BEGIN Records for this task

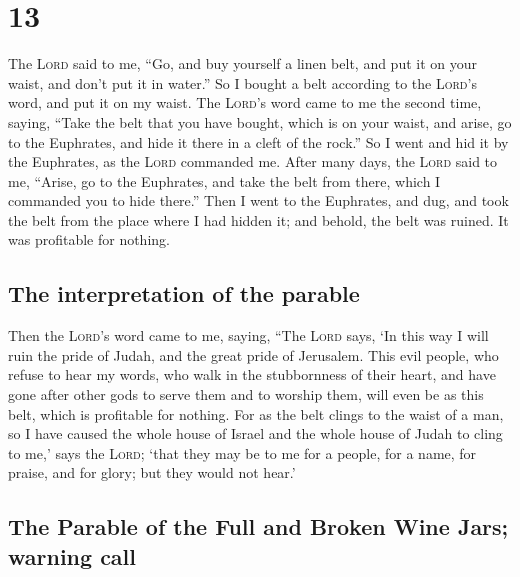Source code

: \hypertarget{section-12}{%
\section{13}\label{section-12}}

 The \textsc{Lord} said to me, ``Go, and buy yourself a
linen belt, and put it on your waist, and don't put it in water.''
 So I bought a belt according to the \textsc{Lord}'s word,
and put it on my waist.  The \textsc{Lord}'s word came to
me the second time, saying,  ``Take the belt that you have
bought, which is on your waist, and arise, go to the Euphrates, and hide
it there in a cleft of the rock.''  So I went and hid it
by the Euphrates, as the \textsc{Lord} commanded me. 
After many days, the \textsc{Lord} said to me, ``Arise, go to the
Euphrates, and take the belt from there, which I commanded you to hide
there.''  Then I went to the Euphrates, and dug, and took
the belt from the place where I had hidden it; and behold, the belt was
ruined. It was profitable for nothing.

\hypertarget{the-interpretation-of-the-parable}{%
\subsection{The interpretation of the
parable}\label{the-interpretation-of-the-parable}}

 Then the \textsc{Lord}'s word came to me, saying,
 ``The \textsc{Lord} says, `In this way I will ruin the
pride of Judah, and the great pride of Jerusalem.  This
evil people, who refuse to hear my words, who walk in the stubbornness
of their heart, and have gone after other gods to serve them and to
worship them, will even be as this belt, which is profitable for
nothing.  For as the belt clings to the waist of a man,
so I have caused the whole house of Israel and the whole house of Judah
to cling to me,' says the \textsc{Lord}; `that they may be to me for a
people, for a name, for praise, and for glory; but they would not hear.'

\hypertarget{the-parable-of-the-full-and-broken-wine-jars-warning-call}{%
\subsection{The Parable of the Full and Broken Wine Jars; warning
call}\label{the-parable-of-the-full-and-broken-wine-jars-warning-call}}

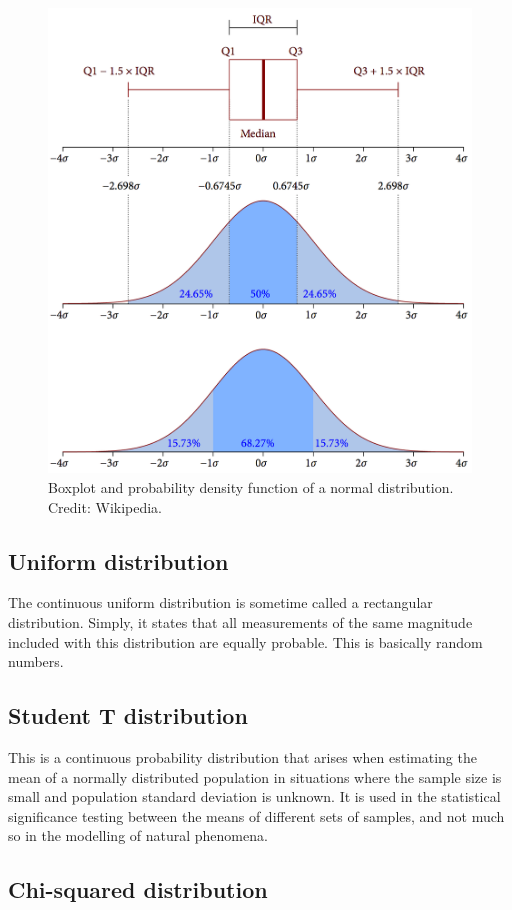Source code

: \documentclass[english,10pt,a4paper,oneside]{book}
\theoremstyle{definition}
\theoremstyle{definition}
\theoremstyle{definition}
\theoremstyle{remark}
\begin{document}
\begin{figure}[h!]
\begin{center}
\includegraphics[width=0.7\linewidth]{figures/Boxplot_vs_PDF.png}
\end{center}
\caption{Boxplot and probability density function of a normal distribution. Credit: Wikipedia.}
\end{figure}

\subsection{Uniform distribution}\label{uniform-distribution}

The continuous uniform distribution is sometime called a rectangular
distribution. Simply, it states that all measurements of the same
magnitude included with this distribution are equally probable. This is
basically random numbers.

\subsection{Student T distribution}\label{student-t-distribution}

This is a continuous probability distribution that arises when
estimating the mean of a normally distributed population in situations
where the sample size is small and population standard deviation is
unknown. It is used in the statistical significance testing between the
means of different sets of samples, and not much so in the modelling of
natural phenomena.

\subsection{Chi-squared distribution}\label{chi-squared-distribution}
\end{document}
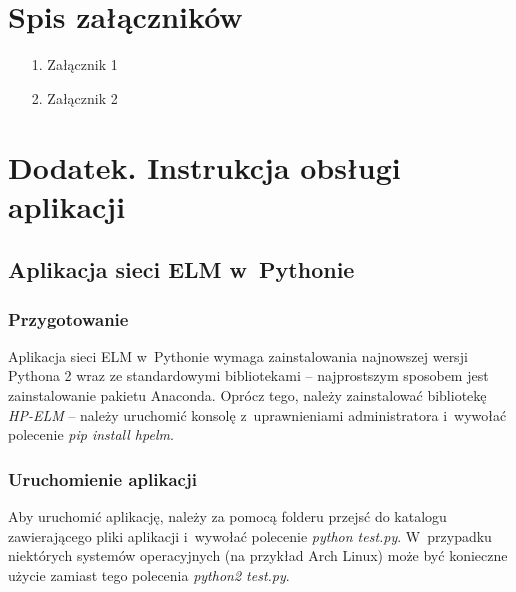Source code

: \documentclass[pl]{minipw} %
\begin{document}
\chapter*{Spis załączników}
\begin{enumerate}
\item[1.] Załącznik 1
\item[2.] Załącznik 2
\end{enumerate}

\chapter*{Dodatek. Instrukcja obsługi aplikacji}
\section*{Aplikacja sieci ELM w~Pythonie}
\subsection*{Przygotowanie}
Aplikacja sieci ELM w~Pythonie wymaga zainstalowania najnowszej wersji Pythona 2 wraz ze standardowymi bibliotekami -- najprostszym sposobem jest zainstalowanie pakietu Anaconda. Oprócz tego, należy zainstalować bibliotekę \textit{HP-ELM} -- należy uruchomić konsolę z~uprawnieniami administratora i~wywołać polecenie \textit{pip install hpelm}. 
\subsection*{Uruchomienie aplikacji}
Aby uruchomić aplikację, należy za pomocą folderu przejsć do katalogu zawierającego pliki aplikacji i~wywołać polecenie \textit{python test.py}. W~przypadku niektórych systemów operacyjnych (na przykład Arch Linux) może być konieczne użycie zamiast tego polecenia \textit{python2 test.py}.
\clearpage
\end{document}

END Records for this task

*Work instruction*. Repeat the whole listing above word for word. Leave out the pictures.

*Problem solution*.
Source code

: \hypertarget{section-12}{%
\section{13}\label{section-12}}

 The \textsc{Lord} said to me, ``Go, and buy yourself a
linen belt, and put it on your waist, and don't put it in water.''
 So I bought a belt according to the \textsc{Lord}'s word,
and put it on my waist.  The \textsc{Lord}'s word came to
me the second time, saying,  ``Take the belt that you have
bought, which is on your waist, and arise, go to the Euphrates, and hide
it there in a cleft of the rock.''  So I went and hid it
by the Euphrates, as the \textsc{Lord} commanded me. 
After many days, the \textsc{Lord} said to me, ``Arise, go to the
Euphrates, and take the belt from there, which I commanded you to hide
there.''  Then I went to the Euphrates, and dug, and took
the belt from the place where I had hidden it; and behold, the belt was
ruined. It was profitable for nothing.

\hypertarget{the-interpretation-of-the-parable}{%
\subsection{The interpretation of the
parable}\label{the-interpretation-of-the-parable}}

 Then the \textsc{Lord}'s word came to me, saying,
 ``The \textsc{Lord} says, `In this way I will ruin the
pride of Judah, and the great pride of Jerusalem.  This
evil people, who refuse to hear my words, who walk in the stubbornness
of their heart, and have gone after other gods to serve them and to
worship them, will even be as this belt, which is profitable for
nothing.  For as the belt clings to the waist of a man,
so I have caused the whole house of Israel and the whole house of Judah
to cling to me,' says the \textsc{Lord}; `that they may be to me for a
people, for a name, for praise, and for glory; but they would not hear.'

\hypertarget{the-parable-of-the-full-and-broken-wine-jars-warning-call}{%
\subsection{The Parable of the Full and Broken Wine Jars; warning
call}\label{the-parable-of-the-full-and-broken-wine-jars-warning-call}}

Source code

: \documentclass[english,10pt,a4paper,oneside]{book}
\theoremstyle{definition}
\theoremstyle{definition}
\theoremstyle{definition}
\theoremstyle{remark}
\begin{document}
\begin{figure}[h!]
\begin{center}
\includegraphics[width=0.7\linewidth]{figures/Boxplot_vs_PDF.png}
\end{center}
\caption{Boxplot and probability density function of a normal distribution. Credit: Wikipedia.}
\end{figure}

\subsection{Uniform distribution}\label{uniform-distribution}

The continuous uniform distribution is sometime called a rectangular
distribution. Simply, it states that all measurements of the same
magnitude included with this distribution are equally probable. This is
basically random numbers.

\subsection{Student T distribution}\label{student-t-distribution}

This is a continuous probability distribution that arises when
estimating the mean of a normally distributed population in situations
where the sample size is small and population standard deviation is
unknown. It is used in the statistical significance testing between the
means of different sets of samples, and not much so in the modelling of
natural phenomena.

\subsection{Chi-squared distribution}\label{chi-squared-distribution}
\end{document}
Source code

: \documentclass[pl]{minipw} %
\begin{document}
\chapter*{Spis załączników}
\begin{enumerate}
\item[1.] Załącznik 1
\item[2.] Załącznik 2
\end{enumerate}

\chapter*{Dodatek. Instrukcja obsługi aplikacji}
\section*{Aplikacja sieci ELM w~Pythonie}
\subsection*{Przygotowanie}
Aplikacja sieci ELM w~Pythonie wymaga zainstalowania najnowszej wersji Pythona 2 wraz ze standardowymi bibliotekami -- najprostszym sposobem jest zainstalowanie pakietu Anaconda. Oprócz tego, należy zainstalować bibliotekę \textit{HP-ELM} -- należy uruchomić konsolę z~uprawnieniami administratora i~wywołać polecenie \textit{pip install hpelm}. 
\subsection*{Uruchomienie aplikacji}
Aby uruchomić aplikację, należy za pomocą folderu przejsć do katalogu zawierającego pliki aplikacji i~wywołać polecenie \textit{python test.py}. W~przypadku niektórych systemów operacyjnych (na przykład Arch Linux) może być konieczne użycie zamiast tego polecenia \textit{python2 test.py}.
\clearpage
\end{document}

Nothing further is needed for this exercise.